INSTRUCTIONS FOR THE TASK
Exactly the lines starting at the line containing "- [Introduction to" and ending at the line containing "- [Move your" are to be written out from the listing below, both included.

RECORDS SHOWN
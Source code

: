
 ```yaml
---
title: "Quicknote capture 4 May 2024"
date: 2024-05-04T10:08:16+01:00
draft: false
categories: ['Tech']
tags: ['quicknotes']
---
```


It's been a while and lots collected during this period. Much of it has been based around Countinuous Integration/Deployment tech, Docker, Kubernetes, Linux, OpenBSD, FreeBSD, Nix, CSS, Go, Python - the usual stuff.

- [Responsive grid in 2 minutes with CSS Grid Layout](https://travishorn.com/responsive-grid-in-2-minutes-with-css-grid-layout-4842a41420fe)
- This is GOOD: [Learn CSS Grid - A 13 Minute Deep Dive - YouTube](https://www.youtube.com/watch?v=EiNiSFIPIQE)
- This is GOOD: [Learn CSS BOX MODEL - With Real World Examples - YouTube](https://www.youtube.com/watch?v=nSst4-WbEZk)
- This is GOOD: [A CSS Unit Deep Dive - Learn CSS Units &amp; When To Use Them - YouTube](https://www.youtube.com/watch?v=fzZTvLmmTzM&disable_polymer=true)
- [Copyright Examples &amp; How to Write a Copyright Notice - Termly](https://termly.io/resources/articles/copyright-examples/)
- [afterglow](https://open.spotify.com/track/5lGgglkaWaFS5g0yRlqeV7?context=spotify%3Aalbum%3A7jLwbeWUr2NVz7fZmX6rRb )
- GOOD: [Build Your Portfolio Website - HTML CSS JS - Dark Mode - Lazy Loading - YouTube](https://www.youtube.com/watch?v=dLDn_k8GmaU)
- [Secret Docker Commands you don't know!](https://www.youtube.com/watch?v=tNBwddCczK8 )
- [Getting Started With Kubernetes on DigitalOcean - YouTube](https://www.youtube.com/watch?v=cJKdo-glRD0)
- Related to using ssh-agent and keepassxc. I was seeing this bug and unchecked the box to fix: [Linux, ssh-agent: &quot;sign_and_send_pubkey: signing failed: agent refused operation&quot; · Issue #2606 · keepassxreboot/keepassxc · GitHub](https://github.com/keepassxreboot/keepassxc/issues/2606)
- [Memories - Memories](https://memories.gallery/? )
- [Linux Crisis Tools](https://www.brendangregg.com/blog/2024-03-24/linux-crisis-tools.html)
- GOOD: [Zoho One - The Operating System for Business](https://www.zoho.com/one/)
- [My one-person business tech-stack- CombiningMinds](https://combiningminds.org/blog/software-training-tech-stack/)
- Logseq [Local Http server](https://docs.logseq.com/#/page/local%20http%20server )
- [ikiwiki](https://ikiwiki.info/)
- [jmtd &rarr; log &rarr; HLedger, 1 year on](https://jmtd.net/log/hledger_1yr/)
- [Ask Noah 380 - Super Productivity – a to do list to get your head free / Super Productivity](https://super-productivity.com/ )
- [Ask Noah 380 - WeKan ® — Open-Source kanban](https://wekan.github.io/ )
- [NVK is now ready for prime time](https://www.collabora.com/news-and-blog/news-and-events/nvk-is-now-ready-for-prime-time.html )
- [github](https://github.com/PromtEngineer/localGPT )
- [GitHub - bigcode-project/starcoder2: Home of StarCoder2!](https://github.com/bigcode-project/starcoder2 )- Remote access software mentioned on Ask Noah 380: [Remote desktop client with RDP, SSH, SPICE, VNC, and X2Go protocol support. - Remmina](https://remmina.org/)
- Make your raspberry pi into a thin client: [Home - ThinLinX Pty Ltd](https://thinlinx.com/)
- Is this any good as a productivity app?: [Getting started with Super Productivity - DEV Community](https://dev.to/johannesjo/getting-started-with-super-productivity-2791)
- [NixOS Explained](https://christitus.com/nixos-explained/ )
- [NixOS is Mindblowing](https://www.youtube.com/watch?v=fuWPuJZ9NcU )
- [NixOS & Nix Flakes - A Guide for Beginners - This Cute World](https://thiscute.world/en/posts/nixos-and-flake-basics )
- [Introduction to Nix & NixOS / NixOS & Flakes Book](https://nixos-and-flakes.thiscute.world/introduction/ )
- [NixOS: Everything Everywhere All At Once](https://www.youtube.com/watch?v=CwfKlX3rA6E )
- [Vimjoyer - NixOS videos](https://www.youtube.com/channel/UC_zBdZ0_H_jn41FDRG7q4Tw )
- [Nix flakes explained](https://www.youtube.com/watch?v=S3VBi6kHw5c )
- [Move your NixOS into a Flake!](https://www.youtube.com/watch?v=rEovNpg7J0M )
---
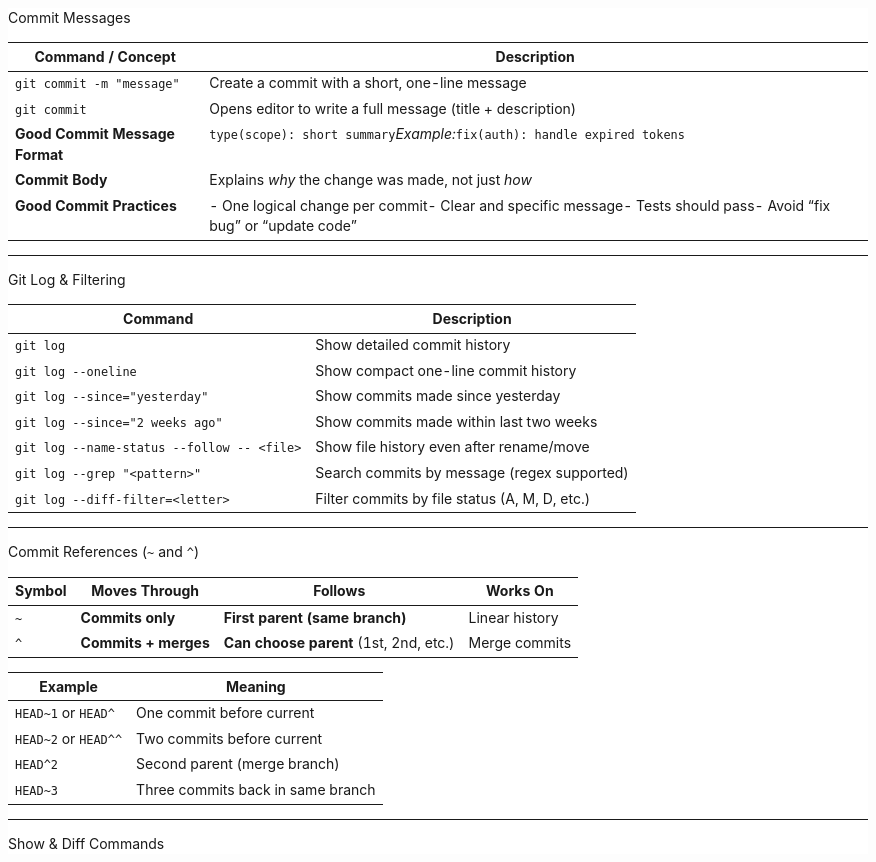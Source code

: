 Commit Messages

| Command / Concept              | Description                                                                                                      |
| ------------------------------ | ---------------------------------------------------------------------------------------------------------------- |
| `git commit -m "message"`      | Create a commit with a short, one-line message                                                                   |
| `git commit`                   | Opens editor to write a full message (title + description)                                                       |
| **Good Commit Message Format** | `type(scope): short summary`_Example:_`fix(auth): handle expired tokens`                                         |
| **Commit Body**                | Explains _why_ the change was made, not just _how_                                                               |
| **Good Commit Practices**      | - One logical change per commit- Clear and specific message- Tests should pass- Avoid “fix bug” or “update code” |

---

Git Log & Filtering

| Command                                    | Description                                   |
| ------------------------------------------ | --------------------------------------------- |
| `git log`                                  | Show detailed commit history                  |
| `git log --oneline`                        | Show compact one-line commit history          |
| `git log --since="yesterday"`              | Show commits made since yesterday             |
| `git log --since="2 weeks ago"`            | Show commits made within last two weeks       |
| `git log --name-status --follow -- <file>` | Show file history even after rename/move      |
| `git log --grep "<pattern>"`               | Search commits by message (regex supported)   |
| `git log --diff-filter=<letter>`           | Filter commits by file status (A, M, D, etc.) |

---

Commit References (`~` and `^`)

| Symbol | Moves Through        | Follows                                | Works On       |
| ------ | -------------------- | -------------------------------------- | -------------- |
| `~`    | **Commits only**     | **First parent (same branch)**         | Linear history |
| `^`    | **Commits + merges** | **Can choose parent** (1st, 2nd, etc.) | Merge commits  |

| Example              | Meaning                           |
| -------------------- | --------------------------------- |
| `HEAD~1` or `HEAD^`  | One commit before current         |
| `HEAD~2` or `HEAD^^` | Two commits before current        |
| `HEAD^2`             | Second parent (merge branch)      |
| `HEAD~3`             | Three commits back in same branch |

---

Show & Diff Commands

RESULT OF THIS EXERCISE
- [Introduction to Nix & NixOS / NixOS & Flakes Book](https://nixos-and-flakes.thiscute.world/introduction/ )
- [NixOS: Everything Everywhere All At Once](https://www.youtube.com/watch?v=CwfKlX3rA6E )
- [Vimjoyer - NixOS videos](https://www.youtube.com/channel/UC_zBdZ0_H_jn41FDRG7q4Tw )
- [Nix flakes explained](https://www.youtube.com/watch?v=S3VBi6kHw5c )
- [Move your NixOS into a Flake!](https://www.youtube.com/watch?v=rEovNpg7J0M )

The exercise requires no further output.